[Date Prev][Date Next][Thread Prev][Thread Next][Date Index][Thread Index]

Re: restrictions when defining charsets



Dave:

> Certainly, additional character sets can and should be registered with
> IANA for use with MIME. But this is not a matter that needs discussion
> among the Mime list.  IANA registration is a simple procedure.

As long as we are registering a character set, the resitration should
be simple.

The problem here is that "what is a character set and what is not?".

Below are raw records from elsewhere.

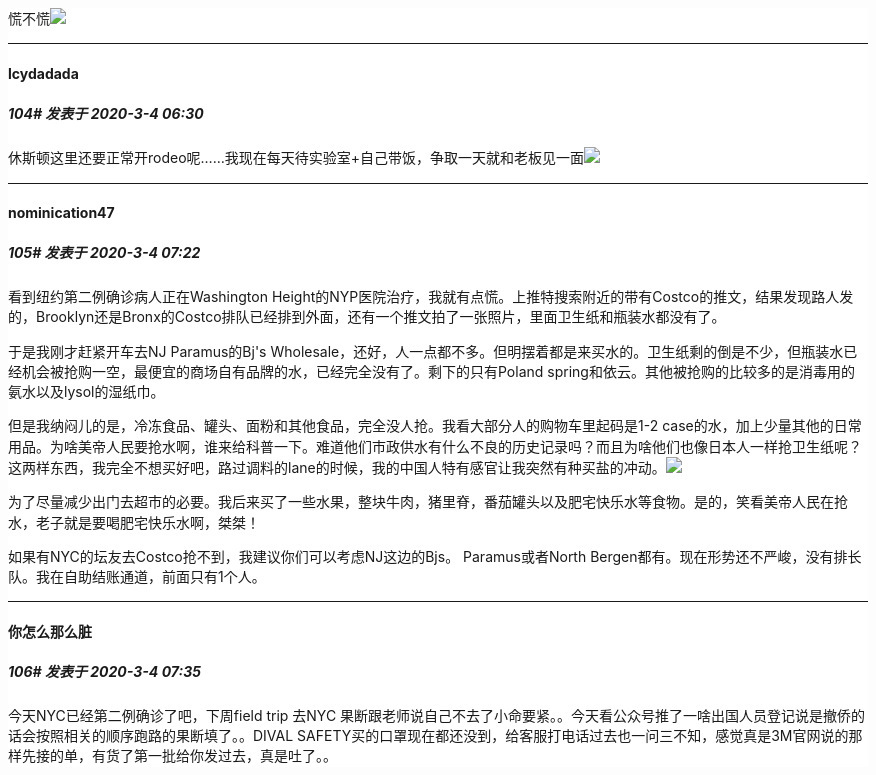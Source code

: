 
慌不慌<img src="https://static.saraba1st.com/image/smiley/face2017/067.png" referrerpolicy="no-referrer">







-----

####  lcydadada  
##### 104#       发表于 2020-3-4 06:30




休斯顿这里还要正常开rodeo呢……我现在每天待实验室+自己带饭，争取一天就和老板见一面<img src="https://static.saraba1st.com/image/smiley/face2017/001.png" referrerpolicy="no-referrer">







-----

####  nominication47  
##### 105#       发表于 2020-3-4 07:22




看到纽约第二例确诊病人正在Washington Height的NYP医院治疗，我就有点慌。上推特搜索附近的带有Costco的推文，结果发现路人发的，Brooklyn还是Bronx的Costco排队已经排到外面，还有一个推文拍了一张照片，里面卫生纸和瓶装水都没有了。


于是我刚才赶紧开车去NJ Paramus的Bj's Wholesale，还好，人一点都不多。但明摆着都是来买水的。卫生纸剩的倒是不少，但瓶装水已经机会被抢购一空，最便宜的商场自有品牌的水，已经完全没有了。剩下的只有Poland spring和依云。其他被抢购的比较多的是消毒用的氨水以及lysol的湿纸巾。


但是我纳闷儿的是，冷冻食品、罐头、面粉和其他食品，完全没人抢。我看大部分人的购物车里起码是1-2 case的水，加上少量其他的日常用品。为啥美帝人民要抢水啊，谁来给科普一下。难道他们市政供水有什么不良的历史记录吗？而且为啥他们也像日本人一样抢卫生纸呢？这两样东西，我完全不想买好吧，路过调料的lane的时候，我的中国人特有感官让我突然有种买盐的冲动。<img src="https://static.saraba1st.com/image/smiley/face2017/067.png" referrerpolicy="no-referrer">


为了尽量减少出门去超市的必要。我后来买了一些水果，整块牛肉，猪里脊，番茄罐头以及肥宅快乐水等食物。是的，笑看美帝人民在抢水，老子就是要喝肥宅快乐水啊，桀桀！


如果有NYC的坛友去Costco抢不到，我建议你们可以考虑NJ这边的Bjs。 Paramus或者North Bergen都有。现在形势还不严峻，没有排长队。我在自助结账通道，前面只有1个人。







-----

####  你怎么那么脏  
##### 106#       发表于 2020-3-4 07:35




今天NYC已经第二例确诊了吧，下周field trip 去NYC 果断跟老师说自己不去了小命要紧。。今天看公众号推了一啥出国人员登记说是撤侨的话会按照相关的顺序跑路的果断填了。。DIVAL SAFETY买的口罩现在都还没到，给客服打电话过去也一问三不知，感觉真是3M官网说的那样先接的单，有货了第一批给你发过去，真是吐了。。


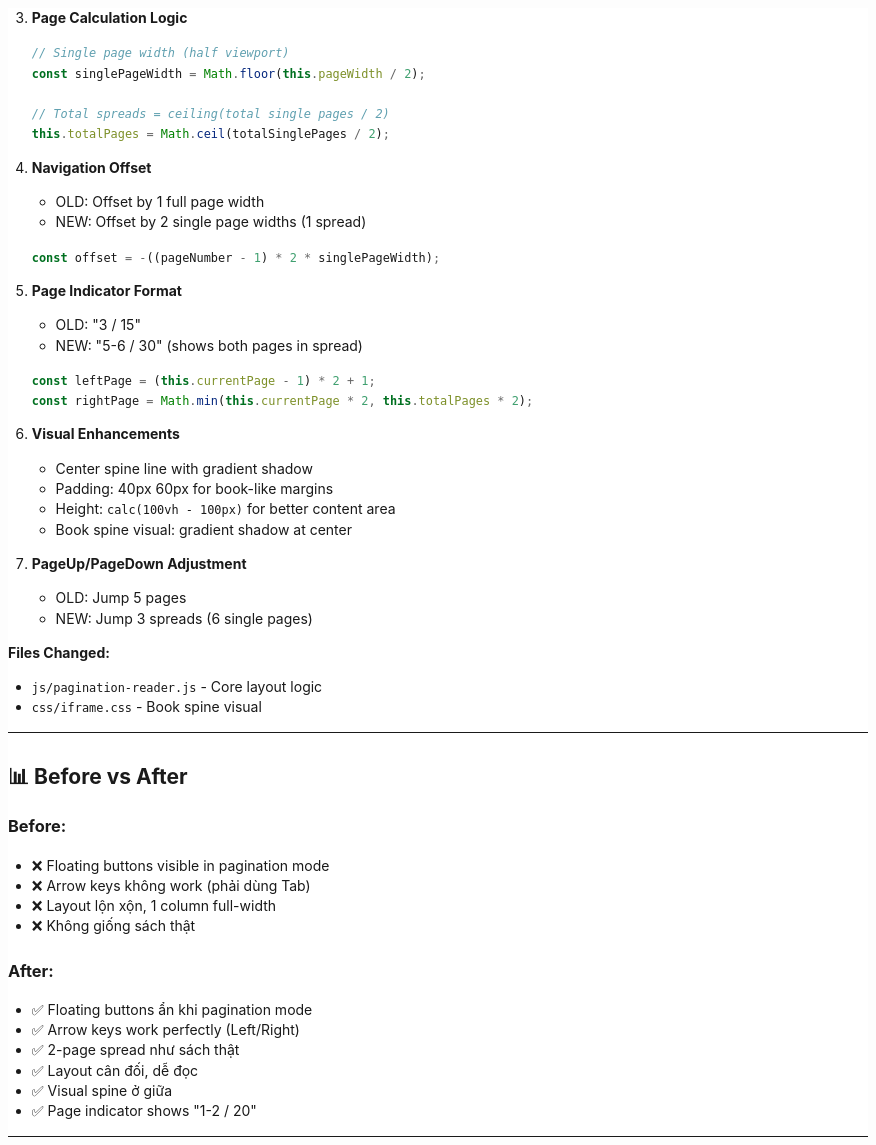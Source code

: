 3. **Page Calculation Logic**
   ```javascript
   // Single page width (half viewport)
   const singlePageWidth = Math.floor(this.pageWidth / 2);

   // Total spreads = ceiling(total single pages / 2)
   this.totalPages = Math.ceil(totalSinglePages / 2);
   ```

4. **Navigation Offset**
   - OLD: Offset by 1 full page width
   - NEW: Offset by 2 single page widths (1 spread)
   ```javascript
   const offset = -((pageNumber - 1) * 2 * singlePageWidth);
   ```

5. **Page Indicator Format**
   - OLD: "3 / 15"
   - NEW: "5-6 / 30" (shows both pages in spread)
   ```javascript
   const leftPage = (this.currentPage - 1) * 2 + 1;
   const rightPage = Math.min(this.currentPage * 2, this.totalPages * 2);
   ```

6. **Visual Enhancements**
   - Center spine line with gradient shadow
   - Padding: 40px 60px for book-like margins
   - Height: `calc(100vh - 100px)` for better content area
   - Book spine visual: gradient shadow at center

7. **PageUp/PageDown Adjustment**
   - OLD: Jump 5 pages
   - NEW: Jump 3 spreads (6 single pages)

**Files Changed:**
- `js/pagination-reader.js` - Core layout logic
- `css/iframe.css` - Book spine visual

---

## 📊 Before vs After

### Before:
- ❌ Floating buttons visible in pagination mode
- ❌ Arrow keys không work (phải dùng Tab)
- ❌ Layout lộn xộn, 1 column full-width
- ❌ Không giống sách thật

### After:
- ✅ Floating buttons ẩn khi pagination mode
- ✅ Arrow keys work perfectly (Left/Right)
- ✅ 2-page spread như sách thật
- ✅ Layout cân đối, dễ đọc
- ✅ Visual spine ở giữa
- ✅ Page indicator shows "1-2 / 20"

---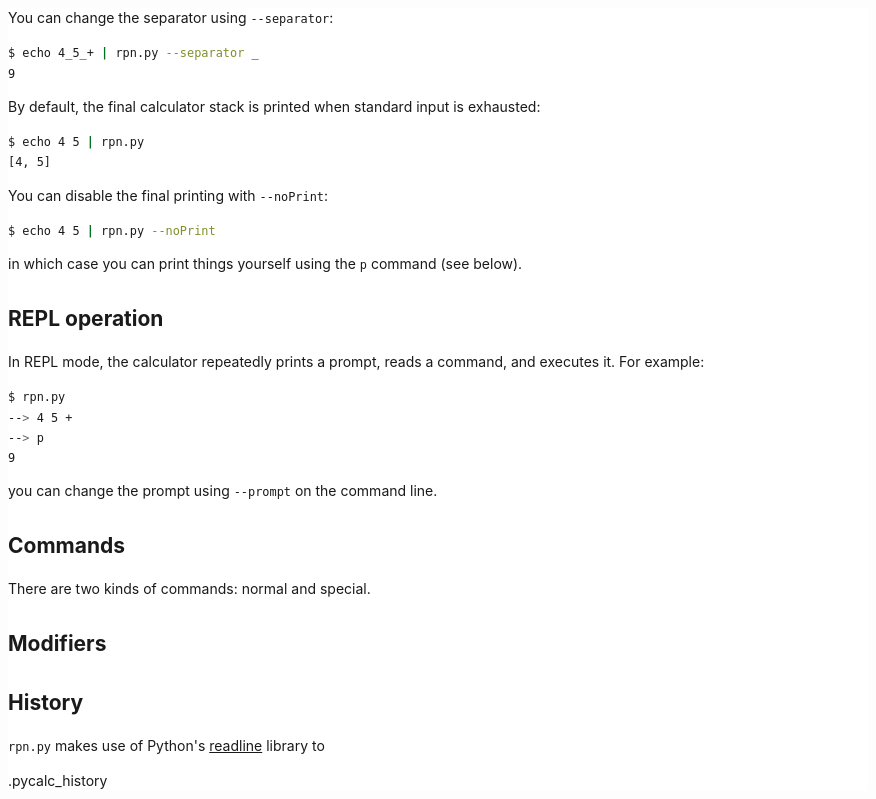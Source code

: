 You can change the separator using `--separator`:

```sh
$ echo 4_5_+ | rpn.py --separator _
9
```

By default, the final calculator stack is printed when standard input is
exhausted:

```sh
$ echo 4 5 | rpn.py
[4, 5]
```

You can disable the final printing with `--noPrint`:

```sh
$ echo 4 5 | rpn.py --noPrint
```

in which case you can print things yourself using the `p` command (see
below).

<a id="repl"></a>
## REPL operation

In REPL mode, the calculator repeatedly prints a prompt, reads a command,
and executes it. For example:

```sh
$ rpn.py
--> 4 5 +
--> p
9
```

you can change the prompt using `--prompt` on the command line.

## Commands

There are two kinds of commands: normal and special. 

## Modifiers

## History

`rpn.py` makes use of Python's
[readline](https://docs.python.org/3.7/library/readline.html) library to 

.pycalc_history
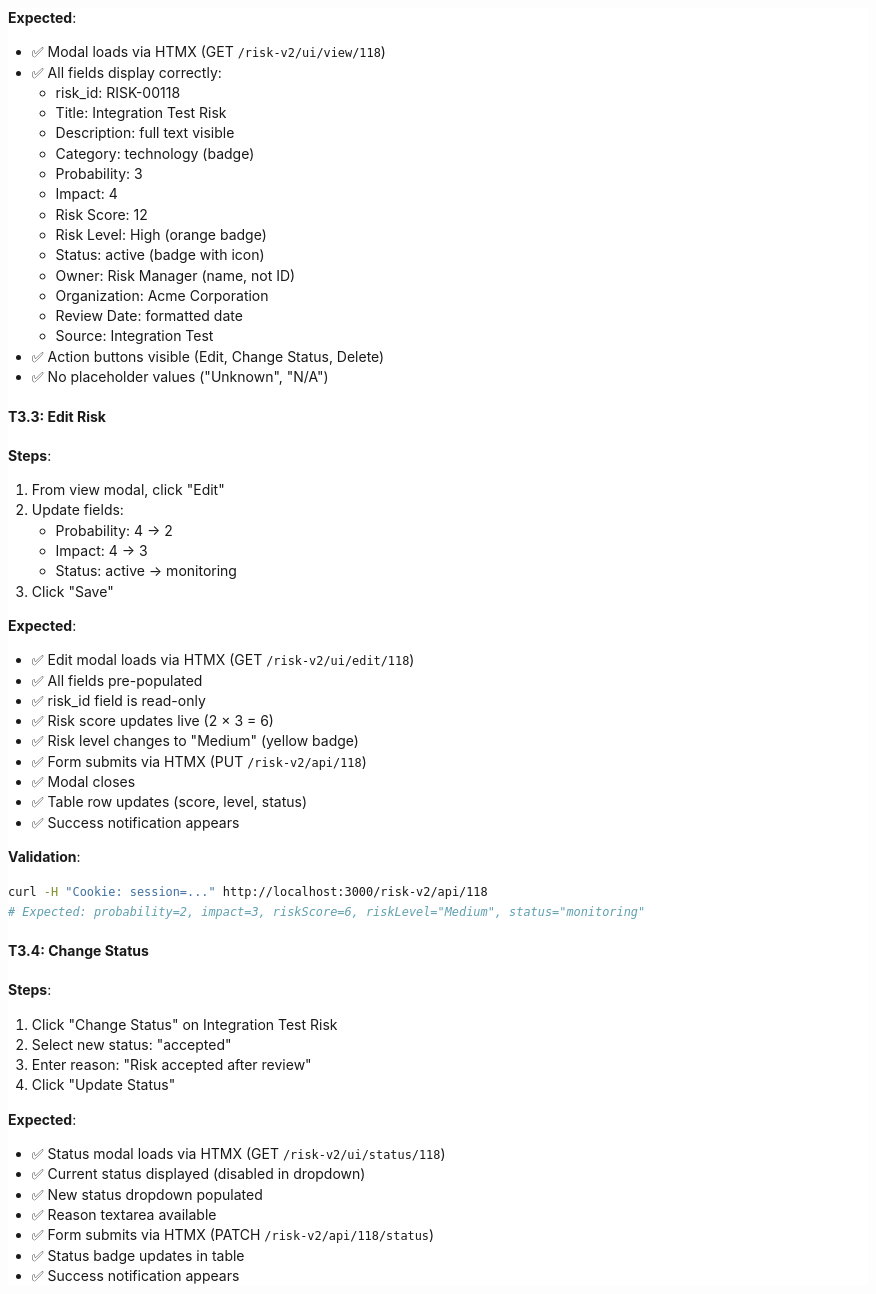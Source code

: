 **Expected**:
- ✅ Modal loads via HTMX (GET `/risk-v2/ui/view/118`)
- ✅ All fields display correctly:
  - risk_id: RISK-00118
  - Title: Integration Test Risk
  - Description: full text visible
  - Category: technology (badge)
  - Probability: 3
  - Impact: 4
  - Risk Score: 12
  - Risk Level: High (orange badge)
  - Status: active (badge with icon)
  - Owner: Risk Manager (name, not ID)
  - Organization: Acme Corporation
  - Review Date: formatted date
  - Source: Integration Test
- ✅ Action buttons visible (Edit, Change Status, Delete)
- ✅ No placeholder values ("Unknown", "N/A")

#### **T3.3: Edit Risk**
**Steps**:
1. From view modal, click "Edit"
2. Update fields:
   - Probability: 4 → 2
   - Impact: 4 → 3
   - Status: active → monitoring
3. Click "Save"

**Expected**:
- ✅ Edit modal loads via HTMX (GET `/risk-v2/ui/edit/118`)
- ✅ All fields pre-populated
- ✅ risk_id field is read-only
- ✅ Risk score updates live (2 × 3 = 6)
- ✅ Risk level changes to "Medium" (yellow badge)
- ✅ Form submits via HTMX (PUT `/risk-v2/api/118`)
- ✅ Modal closes
- ✅ Table row updates (score, level, status)
- ✅ Success notification appears

**Validation**:
```bash
curl -H "Cookie: session=..." http://localhost:3000/risk-v2/api/118
# Expected: probability=2, impact=3, riskScore=6, riskLevel="Medium", status="monitoring"
```

#### **T3.4: Change Status**
**Steps**:
1. Click "Change Status" on Integration Test Risk
2. Select new status: "accepted"
3. Enter reason: "Risk accepted after review"
4. Click "Update Status"

**Expected**:
- ✅ Status modal loads via HTMX (GET `/risk-v2/ui/status/118`)
- ✅ Current status displayed (disabled in dropdown)
- ✅ New status dropdown populated
- ✅ Reason textarea available
- ✅ Form submits via HTMX (PATCH `/risk-v2/api/118/status`)
- ✅ Status badge updates in table
- ✅ Success notification appears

>     	charset=iso-10646-sanskrit-japanese-utf2
> 
> Well, perhaps IANA registration WON'T be simple, since you are raising some
> issues to debate.  But again, I don't think that the topic is of concern
> to the MIME list, though it certainly is important to make the charset
> name be appropriate.

As "charset" is an idea in MIME, its meaning should be precisely
defined by MIME group, I think.

According to the following definition:

    The Working Group specified the definition of a character set
    for the purposes of quad-x to be a unique mapping of a byte
    stream to glyphs, a mapping which does not require external
    profiling information.

"charset" should provide all the profiling information to uniquely
map a byte stream to glyphs.

Thus, bare Unicode, which can't map some Devanagari and some Han correctly,
can't be a "charset".

The term "correctly" here means that native users of languages covered
by the "charset" won't find any difficulty in reading the resulting glyph
representaiton.

From: ayers@mv.us.adobe.com

>    But, assuming that the only language dependence of Unicode 
>    is to Devanagari and to Han, we might be able to register ...
>
>I recall a poster noting the language dependence of accented vowels,
>e.g. between English and German ...

Some said that English diaeresis and German umlaut should be
distinguished because they have different MEANING.

But, if the requirement is "a unique mapping of a byte stream to glyphs"
and if diaeresis and umlaut share the exactly same glyph (I don't have
enough cultural background to judge that), it is not necessary for a
"charset" to distinguish them.

						Masataka Ohta